Advances reduce HOAs, boost contrast sensitivity

October 20, 2011

New lens design technology can help eye-care professionals (ECPs) avoid introducing higher-order aberrations (HOAs) to patients’ vision via corrective lenses. This, in turn, will enhance patients’ contrast sensitivity to see more clearly, according to Pete Hanlin, ABOM, LDO, technical marketing manager, Essilor of America.

New lens design technology can help eye-care professionals (ECPs) avoid introducing higher-order aberrations (HOAs) to patients’ vision via corrective lenses.
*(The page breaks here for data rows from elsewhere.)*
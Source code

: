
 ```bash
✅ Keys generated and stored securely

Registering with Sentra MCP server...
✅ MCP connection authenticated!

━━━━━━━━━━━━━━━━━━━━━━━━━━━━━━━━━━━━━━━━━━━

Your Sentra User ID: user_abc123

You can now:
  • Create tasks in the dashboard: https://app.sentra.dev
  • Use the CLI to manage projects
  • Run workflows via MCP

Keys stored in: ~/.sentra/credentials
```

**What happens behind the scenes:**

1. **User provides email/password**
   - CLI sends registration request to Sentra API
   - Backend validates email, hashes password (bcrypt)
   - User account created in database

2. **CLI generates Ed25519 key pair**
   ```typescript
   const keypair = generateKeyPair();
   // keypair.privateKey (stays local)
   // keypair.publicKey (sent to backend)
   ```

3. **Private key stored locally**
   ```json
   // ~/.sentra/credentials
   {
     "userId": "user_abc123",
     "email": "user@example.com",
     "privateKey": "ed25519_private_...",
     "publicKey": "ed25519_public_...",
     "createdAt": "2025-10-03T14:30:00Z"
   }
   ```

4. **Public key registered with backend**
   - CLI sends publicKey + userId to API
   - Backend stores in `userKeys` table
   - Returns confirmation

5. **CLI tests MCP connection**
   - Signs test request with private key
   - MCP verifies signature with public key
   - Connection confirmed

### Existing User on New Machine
This, in turn, will enhance patients’ contrast sensitivity to see more clearly, according to Pete Hanlin, ABOM, LDO, technical marketing manager, Essilor of America.

“[ECPs] rate how well someone is seeing by rating their vision as 20/20, 20/40, and so on, but that measure actually does not account for all of their vision,” Hanlin said. “It only measures vision with very high contrast and very specific letter shapes. Many patients walk away from an exam in which they see 20/20, but think that things just don’t seem ‘sharp.’ In many cases, it’s because their contrast perception is low.”
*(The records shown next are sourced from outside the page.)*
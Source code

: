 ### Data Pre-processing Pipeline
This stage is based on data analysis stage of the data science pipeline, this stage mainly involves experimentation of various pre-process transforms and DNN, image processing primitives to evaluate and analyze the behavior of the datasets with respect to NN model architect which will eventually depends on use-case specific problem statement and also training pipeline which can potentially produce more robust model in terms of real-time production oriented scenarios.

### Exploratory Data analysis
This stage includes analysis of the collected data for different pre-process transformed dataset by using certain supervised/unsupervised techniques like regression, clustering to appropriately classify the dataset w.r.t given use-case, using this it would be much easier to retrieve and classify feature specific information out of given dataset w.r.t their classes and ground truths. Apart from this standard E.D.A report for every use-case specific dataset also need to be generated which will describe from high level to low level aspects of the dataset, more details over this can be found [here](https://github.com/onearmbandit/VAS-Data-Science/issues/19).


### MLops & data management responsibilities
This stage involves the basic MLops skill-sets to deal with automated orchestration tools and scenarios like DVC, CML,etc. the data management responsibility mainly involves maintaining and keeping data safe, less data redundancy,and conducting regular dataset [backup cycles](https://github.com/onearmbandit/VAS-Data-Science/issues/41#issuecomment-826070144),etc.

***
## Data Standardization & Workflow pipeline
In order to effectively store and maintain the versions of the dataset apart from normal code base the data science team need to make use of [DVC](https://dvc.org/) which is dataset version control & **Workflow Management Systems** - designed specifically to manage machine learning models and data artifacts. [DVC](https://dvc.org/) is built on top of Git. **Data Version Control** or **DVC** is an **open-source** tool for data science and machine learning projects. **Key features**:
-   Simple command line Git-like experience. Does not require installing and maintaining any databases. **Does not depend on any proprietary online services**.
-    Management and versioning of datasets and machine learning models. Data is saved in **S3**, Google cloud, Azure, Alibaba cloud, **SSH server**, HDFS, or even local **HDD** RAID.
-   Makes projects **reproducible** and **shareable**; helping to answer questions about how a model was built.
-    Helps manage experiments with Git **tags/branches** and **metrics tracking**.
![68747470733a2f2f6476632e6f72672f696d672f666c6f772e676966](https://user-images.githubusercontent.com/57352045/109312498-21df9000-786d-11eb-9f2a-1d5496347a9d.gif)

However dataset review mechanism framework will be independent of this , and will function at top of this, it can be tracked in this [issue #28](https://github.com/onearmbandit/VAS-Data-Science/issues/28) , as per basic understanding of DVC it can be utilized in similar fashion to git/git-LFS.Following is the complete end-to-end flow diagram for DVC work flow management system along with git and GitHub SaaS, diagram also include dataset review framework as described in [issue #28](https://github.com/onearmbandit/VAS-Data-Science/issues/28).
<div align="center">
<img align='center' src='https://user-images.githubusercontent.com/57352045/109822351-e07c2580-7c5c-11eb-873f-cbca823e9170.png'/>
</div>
According to Hanlin, patients with decreased contrast sensitivity function may present with the following symptoms: difficulty with night vision, vision that “doesn’t seem sharp,” and trouble reading in dim light.

In addition, he said, many patients have grown accustomed to their decreased contrast sensitivity and may not present with symptoms even though they’re not seeing as clearly as they could be.

A number of factors impair contrast sensitivity function. These include mesoptic/scotopic conditions (low light), as well as intraocular conditions, such as disease or aging, which decrease neuron response and reduce the transmission of light. Corrective lenses can also add aberrations that reduce contrast sensitivity function.

Of all the factors that impair contrast sensitivity, HOAs added by corrective lenses are the easiest for ECPs to address.

Hanlin noted that the uniform curvature of single-vision lenses produces lower-order aberrations, such as marginal astigmatism, which generally have little impact on contrast sensitivity function. However, the changing curvatures across the surface of a progressive lens can cause HOAs.

“You can help maximize your patients’ contrast sensitivity function by ensuring that you’re putting as little aberration in front of the eye as possible,” he added. “An eyeglass lens is like a windshield. It provides better vision, but at the same time it also puts new aberrations in front of the eye. Progressive lenses, in particular, are susceptible to this as they change power across the lens surface. As they do this, they also create tiny aberrations.”

According to Hanlin, in order to identify and eliminate aberration, lens designs must be analyzed using equipment that measures an entire column of light passing through both lens surfaces simultaneously. This simultaneous analysis allows engineers to measure the wavefront produced by the lens.

Once the wavefront properties of the lens are analyzed, calculations are made to control aberrations within the surface, and then digital surfacing technology makes it possible to create molds precise enough to place the resulting design to a physical lens.

“Control of wavefront aberrations increases the modulation transfer function of a lens, and therefore image sharpness,” Hanlin said. “Wavefront control can be achieved during the lens manufacturing process by careful measurement and analysis of optical surfaces, calculations to control higher-order aberrations, and digital surfacing of progressive surface molds.

“By using this wavefront-based manufacturing technology, we are able to analyze the surface of the lens and then reduce as much as possible the HOA that the lens is causing,” said Hanlin, speaking of Essilor’s Varilux Physio progressive lenses. “We can measure the resultant increase in sharpness of a patient’s vision in a clinical setting, and clinical studies have confirmed that gains in contrast sensitivity function translate into wearer-perceivable performance gains.”

These advances in lens technology are particularly exciting in that they allow ECPs to actually step up and help patients maximize their contrast sensitivity function. “Many (ECPs) don’t even bother running contrast sensitivity tests in their offices because there hasn’t been a whole lot they could do for patients who had low contrast sensitivity function,” Hanlin said. “Now, by carefully selecting lenses designed and manufactured to minimize HOAs, there is something they can do.